I put a big bullseye on it. I thought maybe if I just get it out the way, it wouldn't be as noticeable, yeah right.


----------



## TISH1124 (Jun 18, 2009)

Did you get your boxes local


----------



## Face2Mac (Jun 18, 2009)

Nah. I had to send off for them at the originalpinkbox.com and shipping was a mother. But the little one cost no shipping at all. There are YT videos on 2 to them. The girl who introduced me to them is named luvhellokitty7. she had the medium sized ones

YouTube - Organizer for my mac makeup collection (only)


----------



## TISH1124 (Jun 18, 2009)

I'm thinking about getting about 10 and lining them up in the garage next to my husband's tool boxes ....Think that will get me served with divorce papers?


----------



## Face2Mac (Jun 18, 2009)

No. But they wouldn't be safe. Probably would have big hammer dents and he would like "Oh, did I do that"?


----------



## TISH1124 (Jun 18, 2009)

Yeah you're right spiteful bastard!


----------



## Face2Mac (Jun 18, 2009)

lol

My husband told our neighbor about my pink boxes and I was mortified. He told him it was from all this makeup she has. I told him "do you want ev1 think your wife is a freak"


----------



## TISH1124 (Jun 18, 2009)

Don't worry all your neighbors already know 
	

	
	
		
		

		
		
	


	




.....


----------



## eskae (Jun 18, 2009)

Great haul!!! Love the stuff you got!


----------



## GlamQueen21 (Jun 18, 2009)

Cool haulage!! I'm sorry to hear about your Love Alert d/g had a bubble. My Stop! Look! has a huge air bubble and I don't like it either. Also, the Pink Box looks so cute!


----------



## Face2Mac (Jun 18, 2009)

Those bubbles are B.S. got me wondering if someone used mine. so sad, so mad.


----------



## TamiChoi (Jun 19, 2009)

nice haul!


----------



## plimic (Jun 19, 2009)

Nice haul!!


----------



## darklocke (Jun 19, 2009)

I want one now! Gimme a Pink Box! Does anyone know if they ship internationally?


----------



## capmorlovesmac (Jun 19, 2009)

Wow fantastic haul! Enjoy your new goodies! 
	

	
	
		
		

		
		
	


	




 Quote:

   Originally Posted by *darklocke* 

 
_I want one now! Gimme a Pink Box! *Does anyone know if they ship internationally?*_

 
I would like to know that too but the shipping surely will be enormous.


----------



## Face2Mac (Jun 19, 2009)

The Original Pink Box by Cala Industries - like no other box

They bill you form Amazon.com. So maybe if you can get international shipping from amazon, it should be ok. But if you call, I did, after I ordered because I couldn't find the bolts, but found them taped inside like he told me. they were so helpful. 

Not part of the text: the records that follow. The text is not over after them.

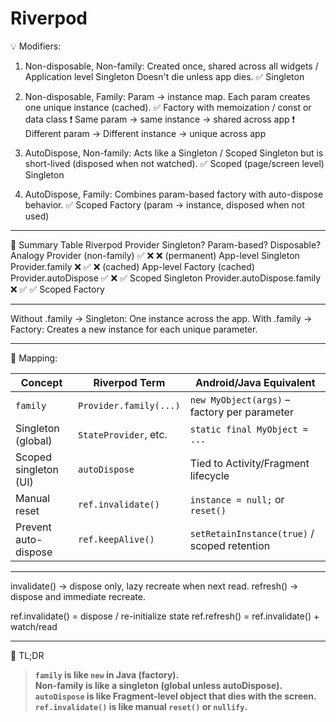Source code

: # Riverpod


💡 Modifiers:

1. Non-disposable, Non-family:
   Created once, shared across all widgets / Application level Singleton
   Doesn't die unless app dies.
   ✅ Singleton

2. Non-disposable, Family:
   Param → instance map.
   Each param creates one unique instance (cached).
   ✅ Factory with memoization / const or data class
   ❗ Same param → same instance → shared across app
   ❗ Different param → Different instance → unique across app

3. AutoDispose, Non-family:
   Acts like a Singleton / Scoped Singleton but is short-lived (disposed when not watched).
   ✅ Scoped (page/screen level) Singleton

4. AutoDispose, Family:
   Combines param-based factory with auto-dispose behavior.
   ✅ Scoped Factory (param → instance, disposed when not used)

---

🎯 Summary Table
Riverpod Provider	    Singleton?  Param-based?	Disposable? 	    Analogy
Provider (non-family)	    ✅	        ❌	            ❌ (permanent)	App-level Singleton
Provider.family	            ❌	        ✅	            ❌ (cached)	    App-level Factory (cached)
Provider.autoDispose	    ✅	        ❌	            ✅	            Scoped Singleton
Provider.autoDispose.family	❌	        ✅	            ✅	            Scoped Factory

---

Without .family → Singleton: One instance across the app.
With .family → Factory: Creates a new instance for each unique parameter.

---

🎯 Mapping:

| Concept                   | Riverpod Term                 | Android/Java Equivalent                          |
|---------------------------|-------------------------------|--------------------------------------------------|
| `family`                  | `Provider.family(...)`        | `new MyObject(args)` – factory per parameter     |
| Singleton (global)        | `StateProvider`, etc.         | `static final MyObject = ...`                   |
| Scoped singleton (UI)     | `autoDispose`                 | Tied to Activity/Fragment lifecycle              |
| Manual reset              | `ref.invalidate()`            | `instance = null;` or `reset()`                  |
| Prevent auto-dispose      | `ref.keepAlive()`             | `setRetainInstance(true)` / scoped retention     |

---

invalidate() → dispose only, lazy recreate when next read.
refresh() → dispose and immediate recreate.

ref.invalidate() = dispose / re-initialize state
ref.refresh() = ref.invalidate() + watch/read

---

🚀 TL;DR
> **`family` is like `new` in Java (factory).**  
> **Non-family is like a singleton (global unless autoDispose).**  
> **`autoDispose` is like Fragment-level object that dies with the screen.**  
> **`ref.invalidate()` is like manual `reset()` or `nullify`.**
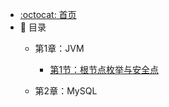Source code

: - [:octocat: 首页](/README)
- :memo: 目录
   - 第1章：JVM
       - [第1节：根节点枚举与安全点](/md/jvm/根节点枚举与安全点.md)
   
   - 第2章：MySQL
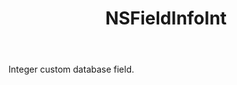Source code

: ﻿---
uid: crmscript_ref_NSFieldInfoInt
title: NSFieldInfoInt
intellisense: Void.NSFieldInfoInt
keywords: NSFieldInfoInt
so.topic: reference
---

Integer custom database field.
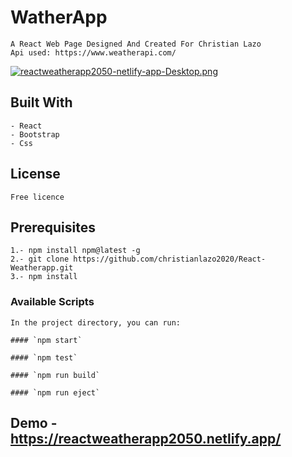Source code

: # WatherApp

    A React Web Page Designed And Created For Christian Lazo
    Api used: https://www.weatherapi.com/

[![reactweatherapp2050-netlify-app-Desktop.png](https://i.postimg.cc/sX5G5JTV/reactweatherapp2050-netlify-app-Desktop.png)](https://postimg.cc/LY6spjd7)

## Built With

    - React
    - Bootstrap
    - Css

## License

    Free licence

## Prerequisites

    1.- npm install npm@latest -g
    2.- git clone https://github.com/christianlazo2020/React-Weatherapp.git
    3.- npm install

### Available Scripts

    In the project directory, you can run:

    #### `npm start`

    #### `npm test`

    #### `npm run build`

    #### `npm run eject`

## Demo - https://reactweatherapp2050.netlify.app/
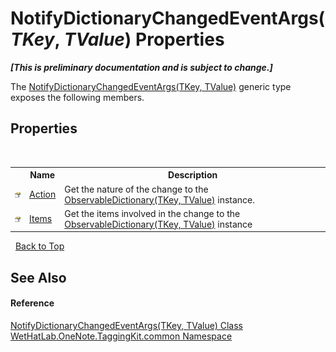 # NotifyDictionaryChangedEventArgs(*TKey*, *TValue*) Properties
 _**\[This is preliminary documentation and is subject to change.\]**_

The <a href="8bfea2ae-9efd-f4c8-25b5-dc5bd7a2a92a">NotifyDictionaryChangedEventArgs(TKey, TValue)</a> generic type exposes the following members.


## Properties
&nbsp;<table><tr><th></th><th>Name</th><th>Description</th></tr><tr><td>![Public property](media/pubproperty.gif "Public property")</td><td><a href="04887103-2749-c463-2e19-cf9588a5be56">Action</a></td><td>
Get the nature of the change to the <a href="b95e4b9e-1bee-ddc0-1db7-61a35069e23a">ObservableDictionary(TKey, TValue)</a> instance.</td></tr><tr><td>![Public property](media/pubproperty.gif "Public property")</td><td><a href="1abb2ce4-d616-eef1-7a65-cbed78c73599">Items</a></td><td>
Get the items involved in the change to the <a href="b95e4b9e-1bee-ddc0-1db7-61a35069e23a">ObservableDictionary(TKey, TValue)</a> instance</td></tr></table>&nbsp;
<a href="#notifydictionarychangedeventargs(*tkey*,-*tvalue*)-properties">Back to Top</a>

## See Also


#### Reference
<a href="8bfea2ae-9efd-f4c8-25b5-dc5bd7a2a92a">NotifyDictionaryChangedEventArgs(TKey, TValue) Class</a><br /><a href="bcdbab9c-63d1-48a4-6937-af53fb8d9a55">WetHatLab.OneNote.TaggingKit.common Namespace</a><br />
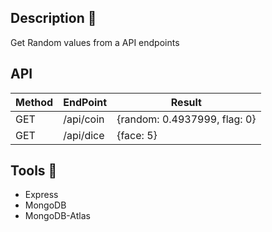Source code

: ## Description 📖
Get Random values from a API endpoints

## API

Method|EndPoint|Result
-|-|-
GET|/api/coin| {random: 0.4937999, flag: 0}
GET|/api/dice| {face: 5}

## Tools 🧰
- Express
- MongoDB
- MongoDB-Atlas
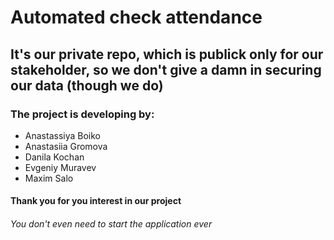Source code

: # Automated check attendance

## It's our private repo, which is publick only for our stakeholder, so we don't give a damn in securing our data (though we do)

### The project is developing by:
* Anastassiya Boiko
* Anastasiia Gromova
* Danila Kochan
* Evgeniy Muravev
* Maxim Salo

#### Thank you for you interest in our project

###### You don't even need to start the application ever
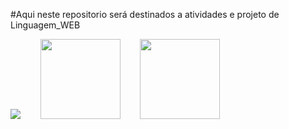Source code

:#Aqui neste repositorio será destinados a atividades e projeto de Linguagem_WEB
<div><img src="https://encrypted-tbn0.gstatic.com/images?q=tbn:ANd9GcQRHLCY4nSskPsU78fiTOpkmWGDk5QiRZk7bA&usqp=CAU">       
     <img src="https://cdn.icon-icons.com/icons2/2107/PNG/512/file_type_vscode_icon_130084.png" height="128" width="128">       
     <img src="https://play-lh.googleusercontent.com/I1foi2Irrv7tW9ee9kgP0wfnMzaVb6y17muvpKsFcUrKYsDlmCyWuTRh5m93KJZ24dY" height="128" width="128">

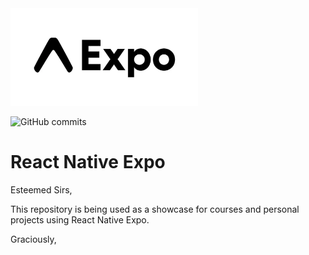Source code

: <img src="expo_logo.png" width="300" />

![GitHub commits](https://img.shields.io/github/commit-activity/m/rafaelravelli12/react_native_expo)

# React Native Expo

Esteemed Sirs,

This repository is being used as a showcase for courses and personal projects using React Native Expo.

Graciously,
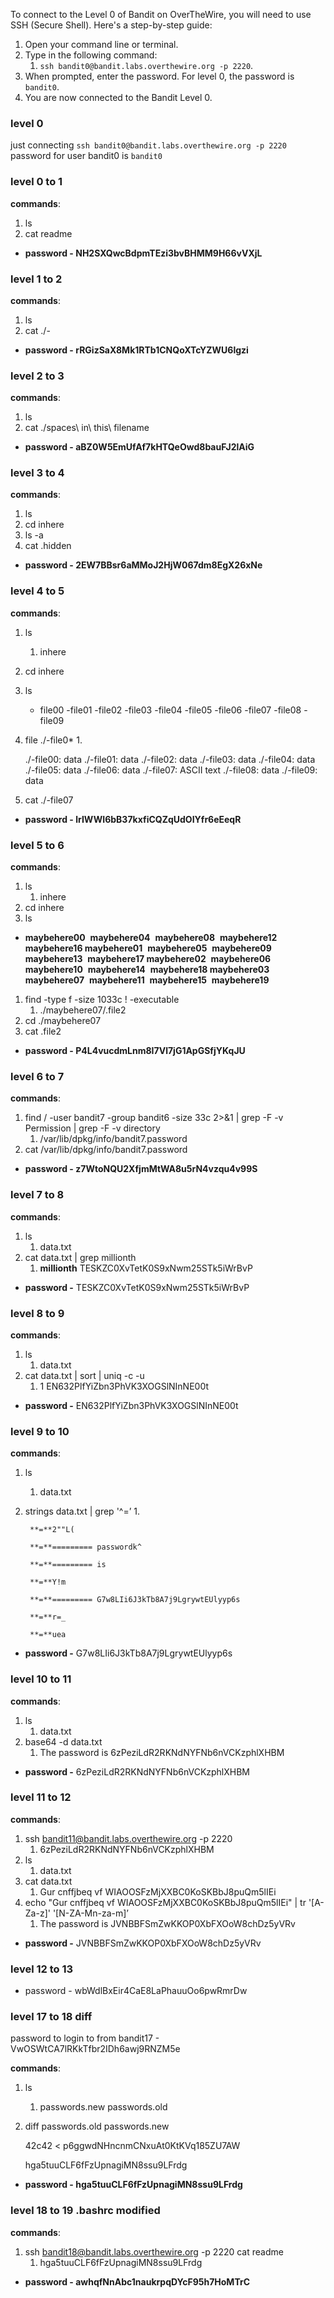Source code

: To connect to the Level 0 of Bandit on OverTheWire, you will need to use SSH (Secure Shell). Here's a step-by-step guide:

1. Open your command line or terminal.
2. Type in the following command: 
    1. `ssh bandit0@bandit.labs.overthewire.org -p 2220`.
3. When prompted, enter the password. For level 0, the password is `bandit0`.
4. You are now connected to the Bandit Level 0.

### level 0

just connecting `ssh bandit0@bandit.labs.overthewire.org -p 2220`
password for user bandit0 is `bandit0`

### level 0 to 1

**commands**:

1. ls
2. cat readme

- **password -  NH2SXQwcBdpmTEzi3bvBHMM9H66vVXjL**

### level 1 to 2

**commands**:

1. ls
2. cat ./-

- **password -  rRGizSaX8Mk1RTb1CNQoXTcYZWU6lgzi**

### level 2 to 3

**commands**:

1. ls 
2. cat ./spaces\ in\ this\ filename

- **password -  aBZ0W5EmUfAf7kHTQeOwd8bauFJ2lAiG**

### level 3 to 4


**commands**:

1. ls
2. cd inhere
3. ls -a
4. cat .hidden

- **password -  2EW7BBsr6aMMoJ2HjW067dm8EgX26xNe**



### level 4 to 5

**commands**:

1. ls
    1. inhere
2. cd inhere
3. ls
    - file00 -file01 -file02 -file03 -file04 -file05 -file06 -file07 -file08 -file09
4. file ./-file0*
    1. 
    
    ./-file00: data
    ./-file01: data
    ./-file02: data
    ./-file03: data
    ./-file04: data
    ./-file05: data
    ./-file06: data
    ./-file07: ASCII text
    ./-file08: data
    ./-file09: data
    
5. cat ./-file07

- **password -  lrIWWI6bB37kxfiCQZqUdOIYfr6eEeqR**

### level 5 to 6

**commands**:

1. ls
    1. inhere
2. cd inhere 
3. ls
- **maybehere00**  **maybehere04**  **maybehere08**  **maybehere12**  **maybehere16 maybehere01**  **maybehere05**  **maybehere09**  **maybehere13**  **maybehere17 maybehere02**  **maybehere06**  **maybehere10**  **maybehere14**  **maybehere18 maybehere03**  **maybehere07**  **maybehere11**  **maybehere15**  **maybehere19**
1. find -type f -size 1033c ! -executable
    1. ./maybehere07/.file2
2. cd ./maybehere07
3. cat .file2

- **password -  P4L4vucdmLnm8I7Vl7jG1ApGSfjYKqJU**

### level 6 to 7

**commands**:

1. find / -user bandit7 -group bandit6 -size 33c 2>&1 | grep -F -v Permission | grep -F -v directory
    1. /var/lib/dpkg/info/bandit7.password
2. cat /var/lib/dpkg/info/bandit7.password

- **password -  z7WtoNQU2XfjmMtWA8u5rN4vzqu4v99S**

### level 7 to 8

**commands**:

1. ls
    1. data.txt
2. cat data.txt | grep millionth
    1. **millionth**	TESKZC0XvTetK0S9xNwm25STk5iWrBvP

- **password -**  TESKZC0XvTetK0S9xNwm25STk5iWrBvP

### level 8 to 9

**commands**:

1. ls
    1. data.txt
2. cat data.txt | sort | uniq -c -u
    1. 1 EN632PlfYiZbn3PhVK3XOGSlNInNE00t

- **password -**  EN632PlfYiZbn3PhVK3XOGSlNInNE00t

### level 9 to 10

**commands**:

1. ls
    1. data.txt
2. strings data.txt | grep '^=’
    1. 
        
        **=**2""L(
        
        **=**========= passwordk^
        
        **=**========= is
        
        **=**Y!m
        
        **=**========= G7w8LIi6J3kTb8A7j9LgrywtEUlyyp6s
        
        **=**r=_
        
        **=**uea
        

- **password -**  G7w8LIi6J3kTb8A7j9LgrywtEUlyyp6s

### level 10 to 11

**commands**:

1. ls
    1. data.txt
2. base64 -d data.txt
    1. The password is 6zPeziLdR2RKNdNYFNb6nVCKzphlXHBM

- **password -**  6zPeziLdR2RKNdNYFNb6nVCKzphlXHBM


### level 11 to 12

**commands**:

1. ssh [bandit11@bandit.labs.overthewire.org](mailto:bandit2@bandit.labs.overthewire.org) -p 2220
    1. 6zPeziLdR2RKNdNYFNb6nVCKzphlXHBM
2. ls
    1. data.txt
3. cat data.txt
    1. Gur cnffjbeq vf WIAOOSFzMjXXBC0KoSKBbJ8puQm5lIEi
4. echo "Gur cnffjbeq vf WIAOOSFzMjXXBC0KoSKBbJ8puQm5lIEi" | tr '[A-Za-z]' '[N-ZA-Mn-za-m]’
    1. The password is JVNBBFSmZwKKOP0XbFXOoW8chDz5yVRv
- **password -**  JVNBBFSmZwKKOP0XbFXOoW8chDz5yVRv


### level 12 to 13

- password - wbWdlBxEir4CaE8LaPhauuOo6pwRmrDw



### level 17 to 18 diff

password to login to from bandit17 - VwOSWtCA7lRKkTfbr2IDh6awj9RNZM5e

**commands**:

1. ls
    1. passwords.new  passwords.old
2.  diff passwords.old passwords.new
    
    42c42
    < p6ggwdNHncnmCNxuAt0KtKVq185ZU7AW
    
    hga5tuuCLF6fFzUpnagiMN8ssu9LFrdg
    

- **password -  hga5tuuCLF6fFzUpnagiMN8ssu9LFrdg**

### level 18 to 19 .bashrc modified

**commands**:

1. ssh [bandit18@bandit.labs.overthewire.org](mailto:bandit18@bandit.labs.overthewire.org) -p 2220 cat readme
    1. hga5tuuCLF6fFzUpnagiMN8ssu9LFrdg

- **password -  awhqfNnAbc1naukrpqDYcF95h7HoMTrC**



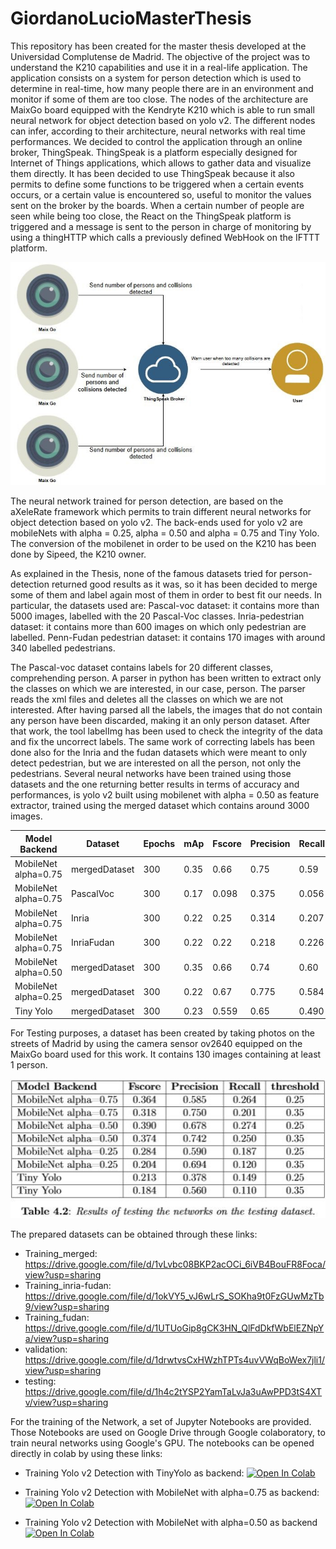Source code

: # GiordanoLucioMasterThesis
This repository has been created for the master thesis developed at the Universidad Complutense de Madrid. 
The objective of the project was to understand the K210 capabilities and use it in a real-life application. 
The application consists on a system for person detection which is used to determine in real-time, how many people
there are in an environment and monitor if some of them are too close. The nodes of the architecture are MaixGo board
equipped with the Kendryte K210 which is able to run small neural network for object detection based on yolo v2.
The different nodes can infer, according to their architecture, neural networks with real time performances.
We decided to control the application through an online broker, ThingSpeak. ThingSpeak is a platform especially designed for Internet of Things applications, 
which allows to gather data and visualize them directly. It has been decided to use ThingSpeak because it also permits to define some functions to be triggered
when a certain events occurs, or a certain value is encountered so, useful to monitor the values sent on the broker by the boards.
When a certain number of people are seen while being too close, the React on the ThingSpeak platform is triggered and a message is sent to the person in charge of monitoring
by using a thingHTTP which calls a previously defined WebHook on the IFTTT platform.

<img src="https://github.com/GiordanoLucio/GiordanoLucioMasterThesis/blob/master/images/architecture.JPG?raw=true" width=600>


The neural network trained for person detection, are based on the aXeleRate framework which permits to train different neural networks for object detection based on yolo v2.
The back-ends used for yolo v2 are mobileNets with alpha = 0.25, alpha = 0.50 and alpha = 0.75 and Tiny Yolo. The conversion of the mobilenet in order to be used on the K210
has been done by Sipeed, the K210 owner.

As explained in the Thesis, none of the famous datasets tried for person-detection returned good results as it was, so it has been decided to merge some of them and label
again most of them in order to best fit our needs. 
In particular, the datasets used are:
Pascal-voc dataset: it contains more than 5000 images, labelled with the 20 Pascal-Voc classes.
Inria-pedestrian dataset: it contains more than 600 images on which only pedestrian are labelled.
Penn-Fudan pedestrian dataset: it contains 170 images with around 340 labelled pedestrians.

The Pascal-voc dataset contains labels for 20 different classes, comprehending person. A parser in python has been written to extract only the classes on which we are interested,
in our case, person. The parser reads the xml files and deletes all the classes on which we are not interested. After having parsed all the labels, the images that do not
contain any person have been discarded, making it an only person dataset. After that work, the tool labelImg has been used to check the integrity of the data and fix the uncorrect labels.
The same work of correcting labels has been done also for the Inria and the fudan datasets which were meant to only detect pedestrian, but we are interested on all the person, not only the pedestrians.
Several neural networks have been trained using those datasets and the one returning better results in terms of accuracy and performances, 
is yolo v2 built using mobilenet with alpha = 0.50 as feature extractor, trained using the merged dataset which contains around 3000 images.

<!-- <img src="https://github.com/GiordanoLucio/GiordanoLucioMasterThesis/blob/master/images/training.JPG?raw=true" width=600> -->

| Model Backend        | Dataset       | Epochs | mAp  | Fscore | Precision | Recall |
|----------------------|---------------|--------|------|--------|-----------|--------|
| MobileNet alpha=0.75 | mergedDataset | 300    | 0.35 | 0.66   | 0.75      | 0.59   |
| MobileNet alpha=0.75 | PascalVoc     | 300    | 0.17 | 0.098  | 0.375     | 0.056  |
| MobileNet alpha=0.75 | Inria         | 300    | 0.22 | 0.25   | 0.314     | 0.207  |
| MobileNet alpha=0.75 | InriaFudan    | 300    | 0.22 | 0.22   | 0.218     | 0.226  |
| MobileNet alpha=0.50 | mergedDataset | 300    | 0.35 | 0.66   | 0.74      | 0.60   |
| MobileNet alpha=0.25 | mergedDataset | 300    | 0.22 | 0.67   | 0.775     | 0.584  |
| Tiny Yolo            | mergedDataset | 300    | 0.23 | 0.559  | 0.65      | 0.490  |

For Testing purposes, a dataset has been created by taking photos on the streets of Madrid by using the camera sensor ov2640 equipped on the MaixGo board used for this work. It contains 130 images containing at least 1 person.

<img src="https://github.com/GiordanoLucio/GiordanoLucioMasterThesis/blob/master/images/testing.JPG?raw=true" width=600>

The prepared datasets can be obtained through these links: 

- Training_merged: https://drive.google.com/file/d/1vLvbc08BKP2acOCi_6iVB4BouFR8Foca/view?usp=sharing
- Training_inria-fudan: https://drive.google.com/file/d/1okVY5_vJ6wLrS_SOKha9t0FzGUwMzTb9/view?usp=sharing
- Training_fudan: https://drive.google.com/file/d/1UTUoGip8gCK3HN_QlFdDkfWbElEZNpYa/view?usp=sharing
- validation: https://drive.google.com/file/d/1drwtvsCxHWzhTPTs4uvVWqBoWex7jli1/view?usp=sharing
- testing: https://drive.google.com/file/d/1h4c2tYSP2YamTaLvJa3uAwPPD3tS4XTv/view?usp=sharing

For the training of the Network, a set of Jupyter Notebooks are provided. Those Notebooks are used on Google Drive through Google colaboratory, to train neural networks using Google's GPU.
The notebooks can be opened directly in colab by using these links:

- Training Yolo v2 Detection with TinyYolo as backend: [![Open In Colab](https://colab.research.google.com/assets/colab-badge.svg)](https://colab.research.google.com/drive/1Ti6EBcglbc51PYyQ45pwRaylU2v0sCvj?usp=sharing)

- Training Yolo v2 Detection with MobileNet with alpha=0.75 as backend: [![Open In Colab](https://colab.research.google.com/assets/colab-badge.svg)](https://colab.research.google.com/drive/1hWjQul1COpT5i0W0CbdbhJZWHdGxuzsk?usp=sharing)

- Training Yolo v2 Detection with MobileNet with alpha=0.50 as backend [![Open In Colab](https://colab.research.google.com/assets/colab-badge.svg)](https://colab.research.google.com/drive/1bKf1seGavhgPVu8Q4ZbIfaIyT-zcdkxo?usp=sharing)


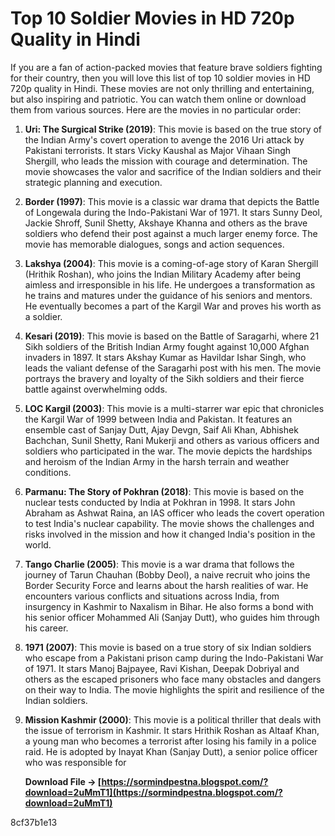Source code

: 
 
# Top 10 Soldier Movies in HD 720p Quality in Hindi
 
If you are a fan of action-packed movies that feature brave soldiers fighting for their country, then you will love this list of top 10 soldier movies in HD 720p quality in Hindi. These movies are not only thrilling and entertaining, but also inspiring and patriotic. You can watch them online or download them from various sources. Here are the movies in no particular order:
 
1. **Uri: The Surgical Strike (2019)**: This movie is based on the true story of the Indian Army's covert operation to avenge the 2016 Uri attack by Pakistani terrorists. It stars Vicky Kaushal as Major Vihaan Singh Shergill, who leads the mission with courage and determination. The movie showcases the valor and sacrifice of the Indian soldiers and their strategic planning and execution.
2. **Border (1997)**: This movie is a classic war drama that depicts the Battle of Longewala during the Indo-Pakistani War of 1971. It stars Sunny Deol, Jackie Shroff, Sunil Shetty, Akshaye Khanna and others as the brave soldiers who defend their post against a much larger enemy force. The movie has memorable dialogues, songs and action sequences.
3. **Lakshya (2004)**: This movie is a coming-of-age story of Karan Shergill (Hrithik Roshan), who joins the Indian Military Academy after being aimless and irresponsible in his life. He undergoes a transformation as he trains and matures under the guidance of his seniors and mentors. He eventually becomes a part of the Kargil War and proves his worth as a soldier.
4. **Kesari (2019)**: This movie is based on the Battle of Saragarhi, where 21 Sikh soldiers of the British Indian Army fought against 10,000 Afghan invaders in 1897. It stars Akshay Kumar as Havildar Ishar Singh, who leads the valiant defense of the Saragarhi post with his men. The movie portrays the bravery and loyalty of the Sikh soldiers and their fierce battle against overwhelming odds.
5. **LOC Kargil (2003)**: This movie is a multi-starrer war epic that chronicles the Kargil War of 1999 between India and Pakistan. It features an ensemble cast of Sanjay Dutt, Ajay Devgn, Saif Ali Khan, Abhishek Bachchan, Sunil Shetty, Rani Mukerji and others as various officers and soldiers who participated in the war. The movie depicts the hardships and heroism of the Indian Army in the harsh terrain and weather conditions.
6. **Parmanu: The Story of Pokhran (2018)**: This movie is based on the nuclear tests conducted by India at Pokhran in 1998. It stars John Abraham as Ashwat Raina, an IAS officer who leads the covert operation to test India's nuclear capability. The movie shows the challenges and risks involved in the mission and how it changed India's position in the world.
7. **Tango Charlie (2005)**: This movie is a war drama that follows the journey of Tarun Chauhan (Bobby Deol), a naive recruit who joins the Border Security Force and learns about the harsh realities of war. He encounters various conflicts and situations across India, from insurgency in Kashmir to Naxalism in Bihar. He also forms a bond with his senior officer Mohammed Ali (Sanjay Dutt), who guides him through his career.
8. **1971 (2007)**: This movie is based on a true story of six Indian soldiers who escape from a Pakistani prison camp during the Indo-Pakistani War of 1971. It stars Manoj Bajpayee, Ravi Kishan, Deepak Dobriyal and others as the escaped prisoners who face many obstacles and dangers on their way to India. The movie highlights the spirit and resilience of the Indian soldiers.
9. **Mission Kashmir (2000)**: This movie is a political thriller that deals with the issue of terrorism in Kashmir. It stars Hrithik Roshan as Altaaf Khan, a young man who becomes a terrorist after losing his family in a police raid. He is adopted by Inayat Khan (Sanjay Dutt), a senior police officer who was responsible for

    **Download File → [https://sormindpestna.blogspot.com/?download=2uMmT1](https://sormindpestna.blogspot.com/?download=2uMmT1)**


 8cf37b1e13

and shipping was a monster but not on the small box. The big one weighs is heavy.


----------



## n_c (Jun 19, 2009)

Excellent haul!


----------



## darklocke (Jun 19, 2009)

Quote:

   Originally Posted by *capmorlovesmac* 

 
_I would like to know that too but the shipping surely will be enormous. 
	

	
	
		
		

		
			



_

 
Shopaholic as I am, I e-mailed them, and I had to send them my complete address to get a shipping quote. So I'm waiting!


----------



## Fataliya (Jun 19, 2009)

I've had my pink boxes for quite a while now. I got two little ones, and they're already full! I need to save my pennies for the 5-drawer chest now.

God, husband is going to love that....


----------



## Face2Mac (Jun 19, 2009)

It has so much room. I have so much room for stuff, that now I have trying different organization,just trying the right fit.


----------



## darklocke (Jun 20, 2009)

Quote:

   Originally Posted by *capmorlovesmac* 

 
_I would like to know that too but the shipping surely will be enormous. 
	

	
	
		
		

		
		
	


	


_

 
Shipping quote to Norway on the 26" box would be $190 - $112 on the 18" box, so I'm seeing myself putting a padlock on my shopaholic urges to save up enough money for both the shipping AND the box.


----------



## HOTasFCUK (Jun 20, 2009)

I love, love, love you pink boxes! Me and my boyfriend were at the Home Depot about a month ago or so and i was looking at the giant tool boxes and pulling out the drawers and said i could use this for all my make-up! Yes, he gave me a dirty look and called me crazy but i guess i'm not!!!!


----------



## christineeee_ (Jun 21, 2009)

great haul!


----------